A solução deve passar obrigatoriamente pela Constituição da República, nossa Lei Maior, vez que o artigo 2031 do CC/2002 não pode ser aplicado à hipótese, sob pena de ser considerado inconstitucional, face à flagrância violação ao disposto no artigo 5º, inciso XXXVI, da Carta Magna, que prestigia o princípio da segurança jurídica, várias vezes violado pelo legislador infraconstitucional, ou seja, a lei não pode violar o direito adquirido, o ato jurídico perfeito e a coisa julgada.
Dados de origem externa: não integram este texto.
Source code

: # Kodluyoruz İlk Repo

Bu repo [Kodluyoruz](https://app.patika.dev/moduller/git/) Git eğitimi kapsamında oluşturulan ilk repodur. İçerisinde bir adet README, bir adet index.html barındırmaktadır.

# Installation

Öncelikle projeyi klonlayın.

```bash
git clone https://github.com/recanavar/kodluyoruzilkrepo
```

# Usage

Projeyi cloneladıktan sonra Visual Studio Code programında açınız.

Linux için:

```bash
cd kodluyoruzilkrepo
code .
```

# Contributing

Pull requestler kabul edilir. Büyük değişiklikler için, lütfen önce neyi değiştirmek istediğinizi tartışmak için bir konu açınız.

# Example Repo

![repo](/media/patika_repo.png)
No presente caso, aqueles cônjuges quando constituíram a sociedade acabaram formalizando o ato constitutivo, sendo assim, urge que sejam respeitados o ato jurídico perfeito e o direito adquirido.
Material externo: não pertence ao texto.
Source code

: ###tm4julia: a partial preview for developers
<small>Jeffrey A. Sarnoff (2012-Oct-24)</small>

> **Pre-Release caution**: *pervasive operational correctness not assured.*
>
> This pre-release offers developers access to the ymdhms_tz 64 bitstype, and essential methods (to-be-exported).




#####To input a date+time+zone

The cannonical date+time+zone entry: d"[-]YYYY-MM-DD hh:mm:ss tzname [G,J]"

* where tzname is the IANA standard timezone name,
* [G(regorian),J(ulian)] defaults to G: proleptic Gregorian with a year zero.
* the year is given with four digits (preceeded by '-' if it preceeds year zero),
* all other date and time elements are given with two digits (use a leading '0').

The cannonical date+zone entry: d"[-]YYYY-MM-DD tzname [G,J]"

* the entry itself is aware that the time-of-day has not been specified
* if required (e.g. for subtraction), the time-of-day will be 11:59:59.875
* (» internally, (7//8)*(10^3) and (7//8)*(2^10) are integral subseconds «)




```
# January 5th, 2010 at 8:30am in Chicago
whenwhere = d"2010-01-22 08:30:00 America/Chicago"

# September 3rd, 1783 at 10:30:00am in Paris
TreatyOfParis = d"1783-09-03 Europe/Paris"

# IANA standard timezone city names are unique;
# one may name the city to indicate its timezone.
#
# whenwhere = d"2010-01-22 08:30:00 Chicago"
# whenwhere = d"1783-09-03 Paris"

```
Ademais, o próprio artigo 2035 do CC/2002 acaba por contribuir para esta solução quando preceitua que a validade dos negócios jurídicos e demais atos jurídicos, constituídos antes da entrada em vigor deste Código, obedece ao disposto nas leis anteriores, referidas no artigo 2045 do mesmo diploma legal.
À época do Código Comercial e do Código Civil de 1916 não existia qualquer vedação para a constituição de sociedades entre cônjuges independentemente do regime matrimonial de bens, o que faz com se chegue à conclusão de que aquelas sociedades devem ser consideradas válidas, até porque atenderam aos requisitos genéricos e específicos de validade.
Em suma, os cônjuges casados antes do atual CC/2002 não podem modificar o regime matrimonial de bens, pois quando casaram o mesmo era imutável, já sabiam da regra do jogo. No entanto, caso tenham constituído sociedade entre si ou com terceiros, de toda sorte, esta não pode, com fundamento no artigo 977 do CC/2002, ser dissolvida sequer parcialmente, sob pena de ser violado o princípio constitucional da segurança jurídica.
Esta é a singela contribuição, respeitando-se os entendimentos em contrário.
Notas
1 Por todos, Rubens Requião, Curso de Direito Comercial, volume 1, editora Saraiva-2003
2 A Lei nº 10.838, de 30 de janeiro de 2004, artigo 1º, ampliou o prazo para dois anos.